Came across a blog earlier this week written by David Robinson on applying a Bayesian method to baseball batting averages to get an expected batting average. Robinson's inquisition was sparked by knowing that a batter who goes 300/1000 is a better hitter than a batter who goes 4/10, despite the .300 average versus the .400 average. The question remains, how much better is he?
My immediate thought was, I could apply this to hockey (and get some R training out of it, to boot). So, I did. This post will be less about the methodology and more about the findings, as there is no chance I can explain what is going on here better than Robinson has on his own blog (seriously, click the link above).
All stats provided by War-On-Ice.com. They encompass 2005-2006 through 2014-2015 for forwards who recorded 50 or more shots on goal in a season, 5v5)
Step 1: See if we have a data set that can be analyzed in this method:
On a count basis, we have a nearly normally distributed model (with more outliers to the right of the mean than to the left, not so surprisingly).

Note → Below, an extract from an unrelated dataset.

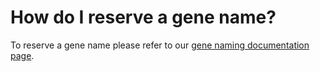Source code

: # How do I reserve a gene name?
<!-- pombase_categories: Finding data -->

To reserve a gene name please refer to our
[gene naming documentation page](/submit-data/gene-names).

When converting to density, we get a bit of a spike on the left side, but I'm not too worried about that with our raw data showing a near normal distribution. The conversion to density is so we can find our alpha0 and beta0 for our calculation of beta distribution.
Beta distribution, from Robinson:
"In short, the beta distribution can be understood as representing a probability distribution of probabilities- that is, it represents all the possible values of a probability when we don’t know what that probability is."
In theory, it is a continuous probability so we can calculate expected values over different sample sizes. If we had a player with 10 shots on goal, and a player with 300 shots on goal, the Beta Distribution would allow us to effectively compare both players expected outcomes; with the hopes that Player A's expected shooting percentage would change a lot, while Player B's expected shooting percentage wouldn't move all that much.
Using this data set, the following parameters were calculated and used (R-function to calculated Beta Parameters was found here):
alpha0 = 5.897168
beta0 = 56.40995
Our beta is so much greater than our alpha parameter due to the longer right tail of the distribution.
With these parameters, we could effectively expect a player who has taken 0 shots on goal to have a shooting percentage of 9.47%.
After computing the expected shooting percentage of each player, it was time to compare it to each player's actual recorded shooting percentage:
X-axis = recorded shooting percentage
Y-axis = expected shooting percentage
The variables had a very strong relationship with an adjusted r-squared of .9818.
Here are the top ten movers, both positive change and negative, along with displaying how the players who shoot a ton don't move all that much.
I decided to branch off and go a little further than Robinson for the rest of the blog, and I applied these expected shooting percentages to calculate an expected goals total for each player. Below is the players expected goals using their expected shooting percentage in comparison to their actual goal total.
Another very strong relationship, an adjusted r-squared of .9548.
Finally, I checked to see if these new expected goal totals were a better predictor for next season's goals than a player's raw goals were.
Yikes. Adjusted r-squared of .172.
How does this compare when looking at actual previous year's goals to actual next season's goals?
Adjusted r-squared of .1707. Negligibly better.
The quest to find a way to predict next season's goals continues.